Não é que seja um segredo - é basicamente a receita tradicional de pastéis de bacalhau (levam noz moscada, o que nem todos os cozinheiros põem). O que é especial é a forma como o bacalhau é esmagado juntamente com a cebola e o alho num almofariz (em vez de ser no habitual pano grosso que depois é batido).

Descemos à cozinha, seguindo o chefe. Por detrás da porta de ferro trabalhado da garrafeira aparece o objecto, uma peça enorme, em mármore, que, calcula Dário Afonso, poderá estar no restaurante desde os anos de 1940 (tal como a receita).

O outro pormenor que, explica o chefe, torna os pastéis particularmente cremosos é o facto de o puré de batata ser passado por um peneiro de malha fina. E, por fim, a fritura em óleo, a 180 graus, muito rápida, quase entrada por saída, para não ficarem embebidos em gordura. No Gambrinus os pastéis de bacalhau são ligeiramente mais pequenos, porque são enrolados com uma colher de sobremesa, o que faz com que fritem mais rapidamente.

Há sempre alguma coisa que faz a diferença e que permite dizer: "Não há cozido hoje, mas temos aqui só para si..." Porém, o que a visita ao Gambrinus comprovou foi que o pastel de bacalhau é uma das tradições gastronómicas portuguesas mais democraticamente espalhadas, desde a tasca da esquina ao restaurante de luxo. E - entra agora a segunda ajuda involuntária - é uma tradição antiga.

No site de Virgílio Gomes há uma crónica sobre os pastéis de bacalhau na qual o crítico gastronómico explica que o pastel nasce com a batata e (na opinião dele) entra em decadência por causa da batata (ou seja, pelo excesso de batata). Esta terá chegado a Portugal em 1760, mas só em 1798 é que a rainha D. Maria I publica um incentivo à produção de batata nos Açores, enquanto no continente, conta Virgílio Gomes, a Academia das Ciências entrega a medalha de ouro a D. Teresa de Sousa Maciel pela sua produção de batata. Será o filho desta, o visconde de Vilarinho de São Romão, quem publica em 1841 na Arte do Cozinheiro e do Copeiro a primeira receita do pastel de bacalhau, embora, segundo o crítico, fosse mais próxima das pataniscas.

A história continua, com receitas a surgirem com pequenas variações - com o nome "pastelinhos fritos de bacalhau à holandeza" em 1876, em Arte de Cozinha de João da Mata (que tinham a particularidade de terem queijo ralado), e como "bacalhau em bolos enfolados" no Tratado de Cozinha e de Copa de Carlos Bento da Maia (1904), onde se aconselha a fritura em azeite.

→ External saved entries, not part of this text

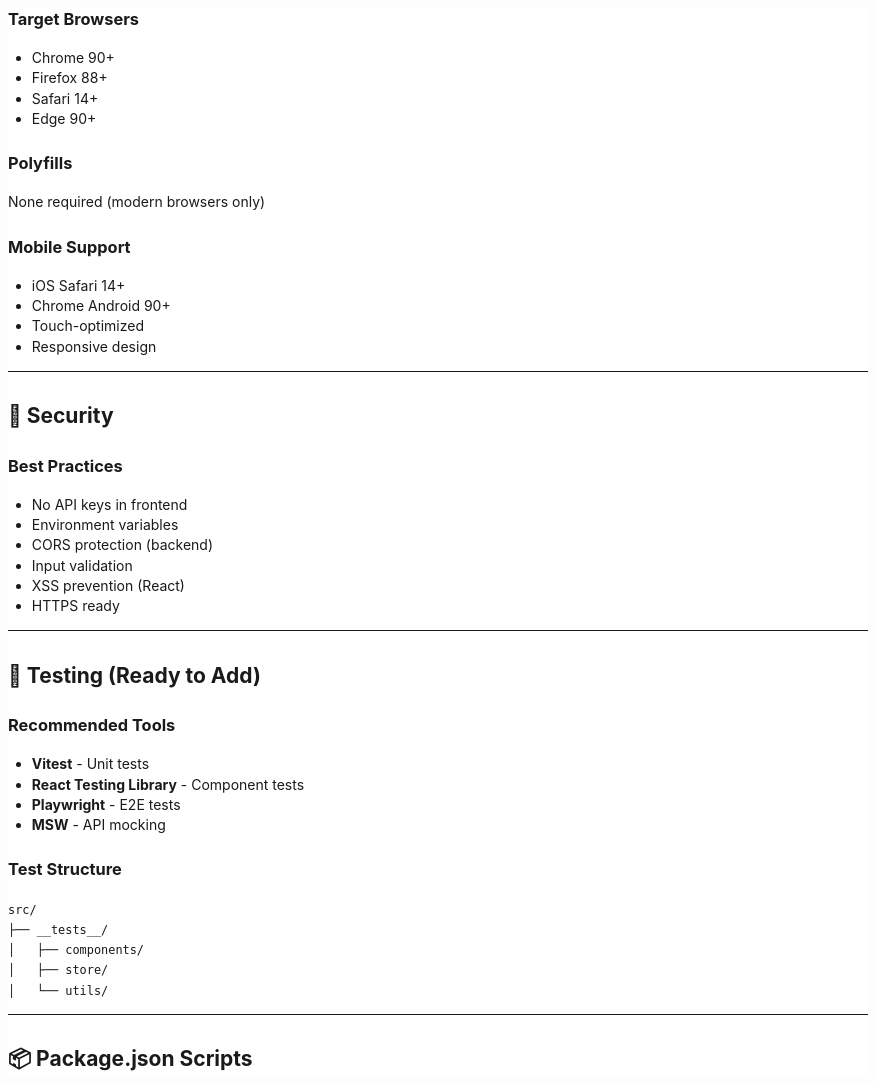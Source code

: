 ### Target Browsers
- Chrome 90+
- Firefox 88+
- Safari 14+
- Edge 90+

### Polyfills
None required (modern browsers only)

### Mobile Support
- iOS Safari 14+
- Chrome Android 90+
- Touch-optimized
- Responsive design

---

## 🔐 Security

### Best Practices
- No API keys in frontend
- Environment variables
- CORS protection (backend)
- Input validation
- XSS prevention (React)
- HTTPS ready

---

## 🧪 Testing (Ready to Add)

### Recommended Tools
- **Vitest** - Unit tests
- **React Testing Library** - Component tests
- **Playwright** - E2E tests
- **MSW** - API mocking

### Test Structure
```
src/
├── __tests__/
│   ├── components/
│   ├── store/
│   └── utils/
```

---

## 📦 Package.json Scripts
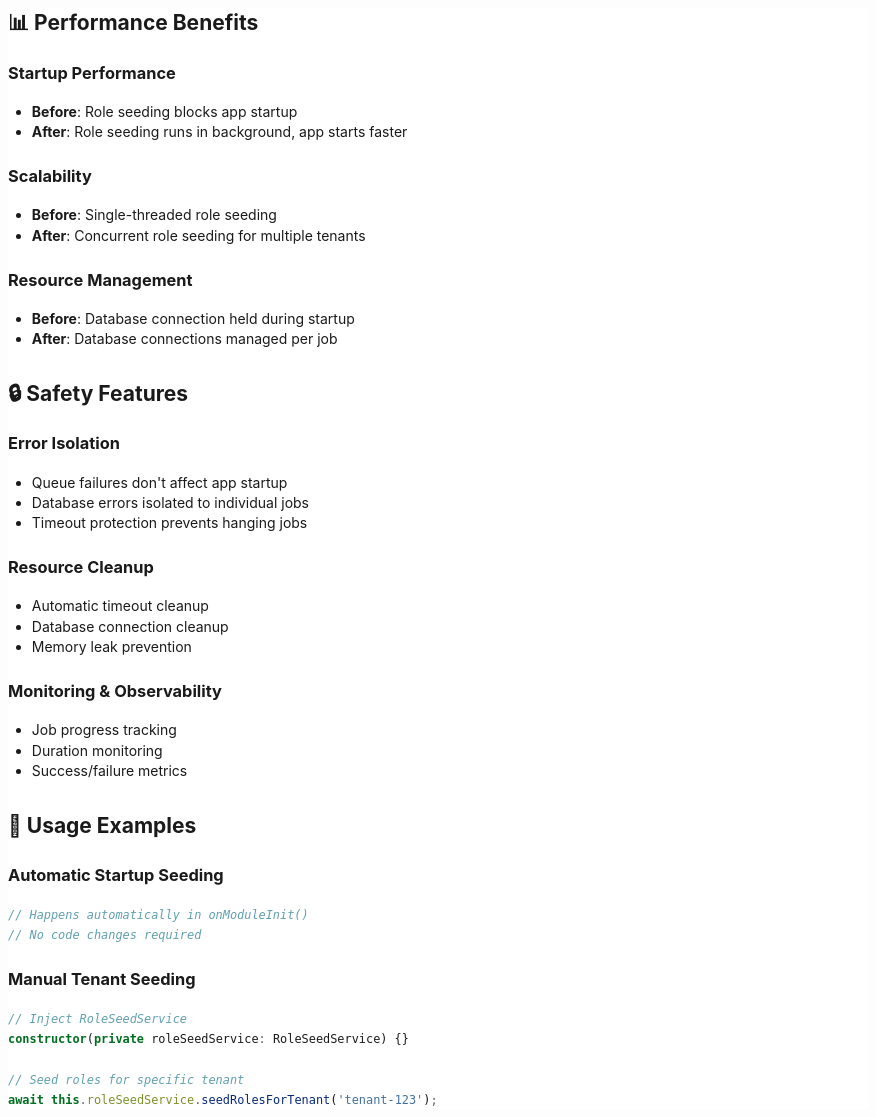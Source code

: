 ## 📊 **Performance Benefits**

### **Startup Performance**
- **Before**: Role seeding blocks app startup
- **After**: Role seeding runs in background, app starts faster

### **Scalability**
- **Before**: Single-threaded role seeding
- **After**: Concurrent role seeding for multiple tenants

### **Resource Management**
- **Before**: Database connection held during startup
- **After**: Database connections managed per job

## 🔒 **Safety Features**

### **Error Isolation**
- Queue failures don't affect app startup
- Database errors isolated to individual jobs
- Timeout protection prevents hanging jobs

### **Resource Cleanup**
- Automatic timeout cleanup
- Database connection cleanup
- Memory leak prevention

### **Monitoring & Observability**
- Job progress tracking
- Duration monitoring
- Success/failure metrics

## 🚀 **Usage Examples**

### **Automatic Startup Seeding**
```typescript
// Happens automatically in onModuleInit()
// No code changes required
```

### **Manual Tenant Seeding**
```typescript
// Inject RoleSeedService
constructor(private roleSeedService: RoleSeedService) {}

// Seed roles for specific tenant
await this.roleSeedService.seedRolesForTenant('tenant-123');
```
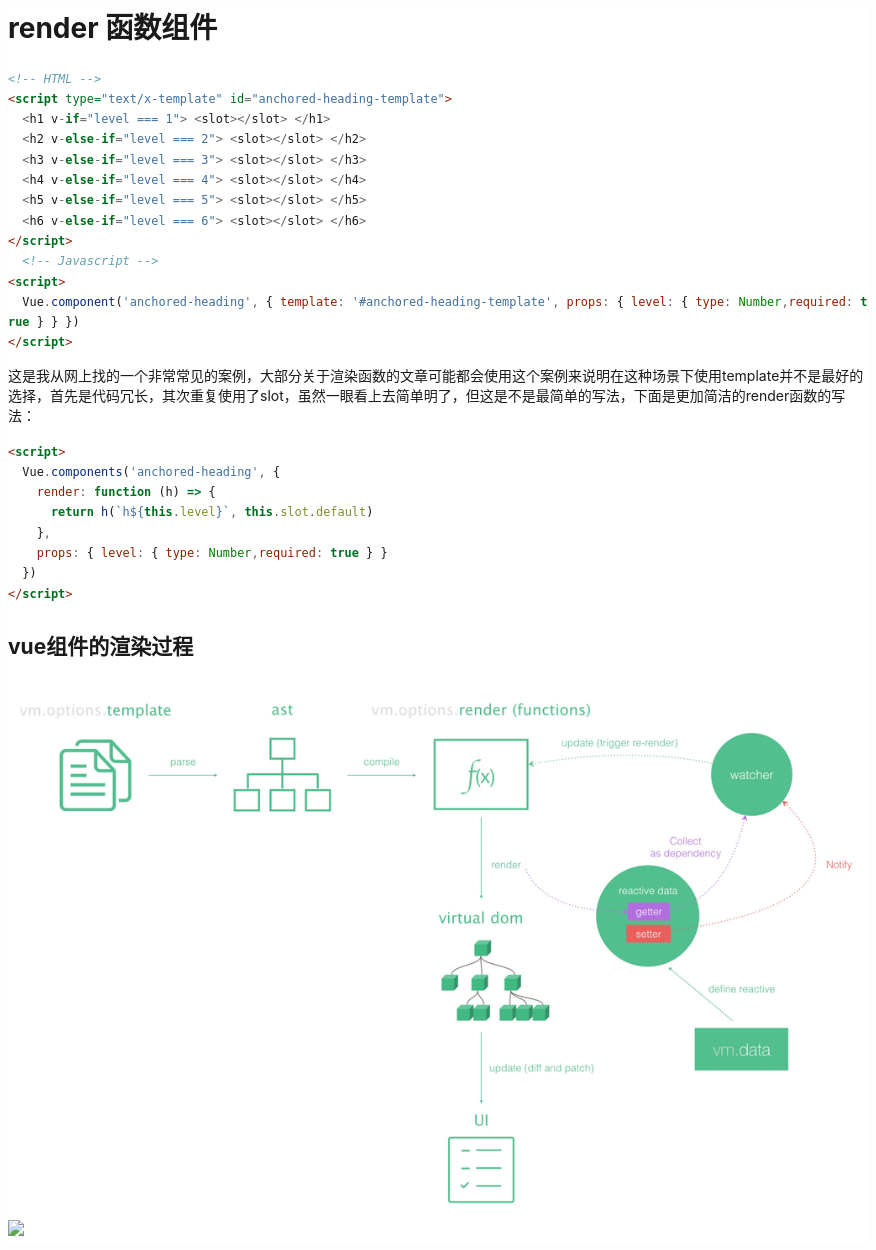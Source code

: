 # render 函数组件

```html
<!-- HTML --> 
<script type="text/x-template" id="anchored-heading-template"> 
  <h1 v-if="level === 1"> <slot></slot> </h1> 
  <h2 v-else-if="level === 2"> <slot></slot> </h2> 
  <h3 v-else-if="level === 3"> <slot></slot> </h3> 
  <h4 v-else-if="level === 4"> <slot></slot> </h4> 
  <h5 v-else-if="level === 5"> <slot></slot> </h5> 
  <h6 v-else-if="level === 6"> <slot></slot> </h6> 
</script> 
  <!-- Javascript --> 
<script>
  Vue.component('anchored-heading', { template: '#anchored-heading-template', props: { level: { type: Number,required: true } } })
</script>
```

这是我从网上找的一个非常常见的案例，大部分关于渲染函数的文章可能都会使用这个案例来说明在这种场景下使用template并不是最好的选择，首先是代码冗长，其次重复使用了slot，虽然一眼看上去简单明了，但这是不是最简单的写法，下面是更加简洁的render函数的写法：

```html
<script>
  Vue.components('anchored-heading', {
    render: function (h) => {
      return h(`h${this.level}`, this.slot.default)
    },
    props: { level: { type: Number,required: true } }
  })
</script>
```

## vue组件的渲染过程
![](/img/vue-render-1.jpg)
![](/lai-ui/img/vue-render-1.jpg)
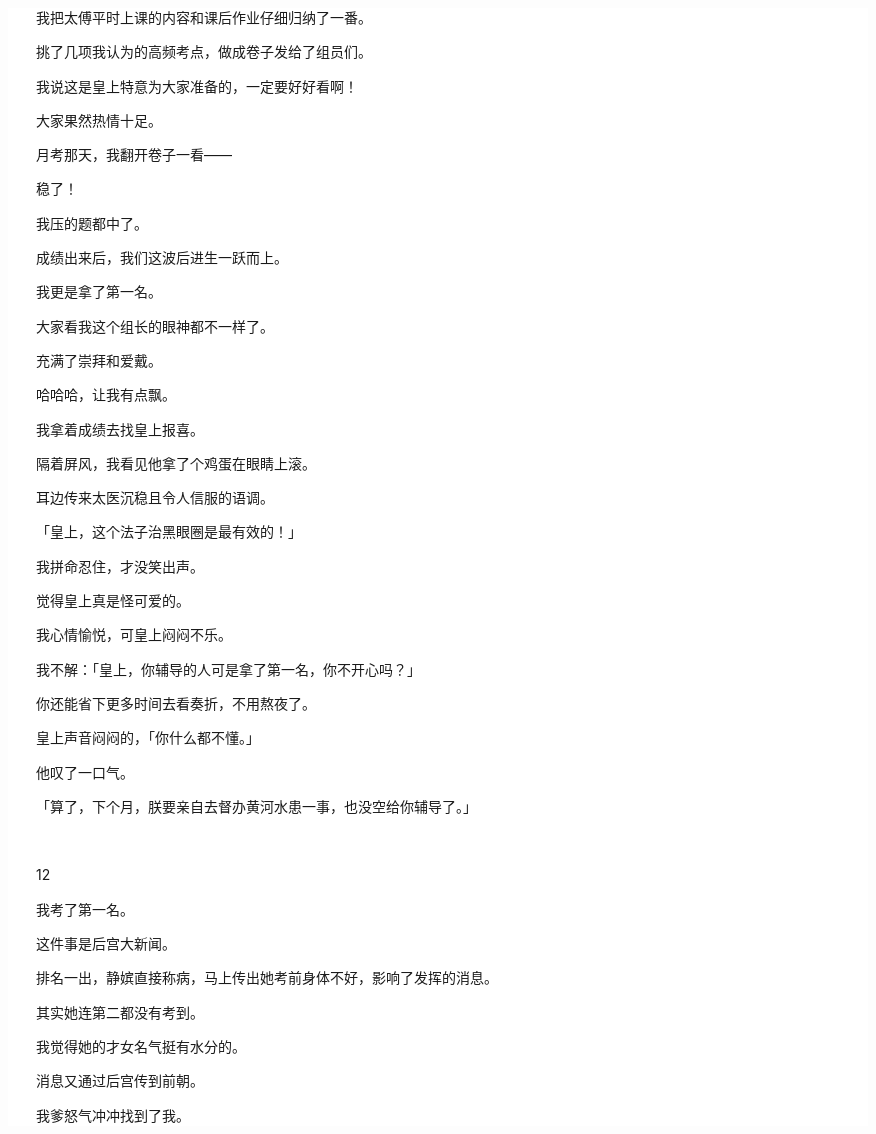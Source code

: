 &emsp;&emsp;我把太傅平时上课的内容和课后作业仔细归纳了一番。  
  
&emsp;&emsp;挑了几项我认为的高频考点，做成卷子发给了组员们。  
  
&emsp;&emsp;我说这是皇上特意为大家准备的，一定要好好看啊！  
  
&emsp;&emsp;大家果然热情十足。  
  
&emsp;&emsp;月考那天，我翻开卷子一看——  
  
&emsp;&emsp;稳了！  
  
&emsp;&emsp;我压的题都中了。  
  
&emsp;&emsp;成绩出来后，我们这波后进生一跃而上。  
  
&emsp;&emsp;我更是拿了第一名。  
  
&emsp;&emsp;大家看我这个组长的眼神都不一样了。  
  
&emsp;&emsp;充满了崇拜和爱戴。  
  
&emsp;&emsp;哈哈哈，让我有点飘。  
  
&emsp;&emsp;我拿着成绩去找皇上报喜。  
  
&emsp;&emsp;隔着屏风，我看见他拿了个鸡蛋在眼睛上滚。  
  
&emsp;&emsp;耳边传来太医沉稳且令人信服的语调。  
  
&emsp;&emsp;「皇上，这个法子治黑眼圈是最有效的！」  
  
&emsp;&emsp;我拼命忍住，才没笑出声。  
  
&emsp;&emsp;觉得皇上真是怪可爱的。  
  
&emsp;&emsp;我心情愉悦，可皇上闷闷不乐。  
  
&emsp;&emsp;我不解：「皇上，你辅导的人可是拿了第一名，你不开心吗？」  
  
&emsp;&emsp;你还能省下更多时间去看奏折，不用熬夜了。  
  
&emsp;&emsp;皇上声音闷闷的，「你什么都不懂。」  
  
&emsp;&emsp;他叹了一口气。  
  
&emsp;&emsp;「算了，下个月，朕要亲自去督办黄河水患一事，也没空给你辅导了。」  
  
&emsp;&emsp;   
  
&emsp;&emsp;12  
  
&emsp;&emsp;我考了第一名。  
  
&emsp;&emsp;这件事是后宫大新闻。  
  
&emsp;&emsp;排名一出，静嫔直接称病，马上传出她考前身体不好，影响了发挥的消息。  
  
&emsp;&emsp;其实她连第二都没有考到。  
  
&emsp;&emsp;我觉得她的才女名气挺有水分的。  
  
&emsp;&emsp;消息又通过后宫传到前朝。  
  
&emsp;&emsp;我爹怒气冲冲找到了我。  
  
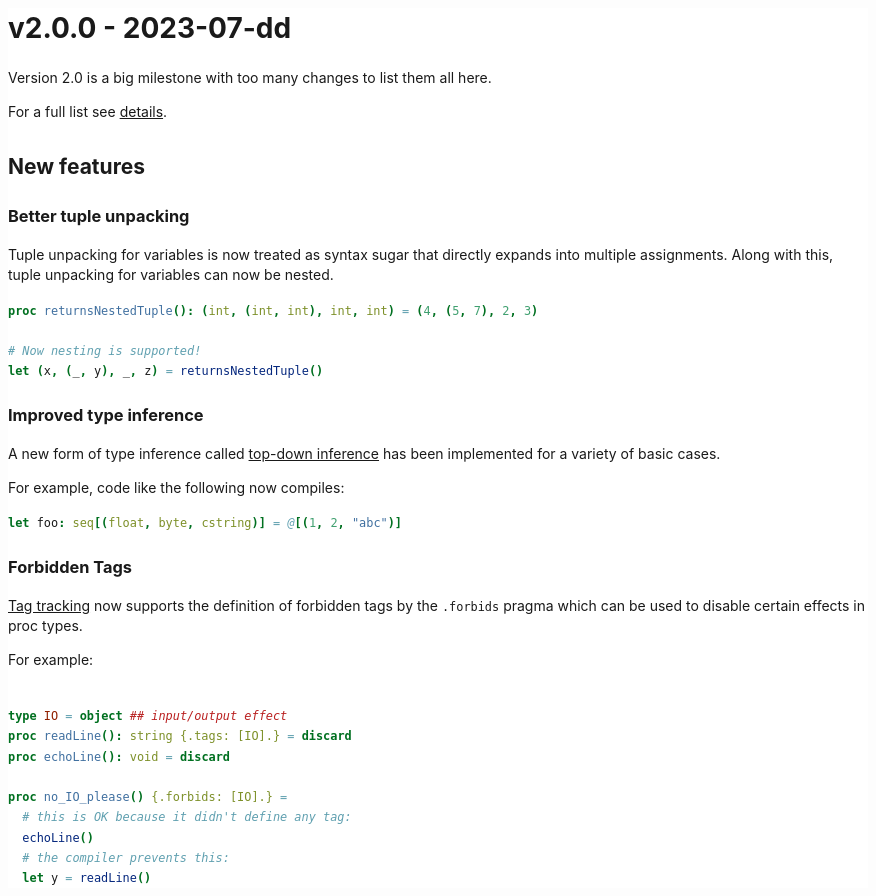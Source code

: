# v2.0.0 - 2023-07-dd

Version 2.0 is a big milestone with too many changes to list them all here.

For a full list see [details](changelog_2_0_0_details.html).


## New features

### Better tuple unpacking

Tuple unpacking for variables is now treated as syntax sugar that directly
expands into multiple assignments. Along with this, tuple unpacking for
variables can now be nested.

```nim
proc returnsNestedTuple(): (int, (int, int), int, int) = (4, (5, 7), 2, 3)

# Now nesting is supported!
let (x, (_, y), _, z) = returnsNestedTuple()

```

### Improved type inference

A new form of type inference called [top-down inference](https://nim-lang.github.io/Nim/manual_experimental.html#topminusdown-type-inference) has been implemented for a variety of basic cases.

For example, code like the following now compiles:

```nim
let foo: seq[(float, byte, cstring)] = @[(1, 2, "abc")]
```

### Forbidden Tags

[Tag tracking](https://nim-lang.github.io/Nim/manual.html#effect-system-tag-tracking) now supports the definition
of forbidden tags by the `.forbids` pragma which can be used to disable certain effects in proc types.

For example:

```nim

type IO = object ## input/output effect
proc readLine(): string {.tags: [IO].} = discard
proc echoLine(): void = discard

proc no_IO_please() {.forbids: [IO].} =
  # this is OK because it didn't define any tag:
  echoLine()
  # the compiler prevents this:
  let y = readLine()

```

Tudo isto são pormenores que dariam para horas de debate apaixonado entre especialistas. No seu livro Cozinha Tradicional Portuguesa, Maria de Lurdes Modesto coloca a receita dos "bolinhos de bacalhau deliciosos" no Entre Douro e Minho, e inclui um cálice de vinho do Porto; Alfredo Saramago em Cozinha de Lisboa e Seu Termo aconselha a separar as gemas e a juntar as claras batidas em castelo e coloca na capa a foto dos pastéis de bacalhau. Mas, polémicas à parte, a verdade é que qualquer português reconhece um frito feito de bacalhau, batata e salsa picada quando vê um - pouco importa que esteja no Norte ou no Sul, pouco importa que lhe chame bolinho ou pastel.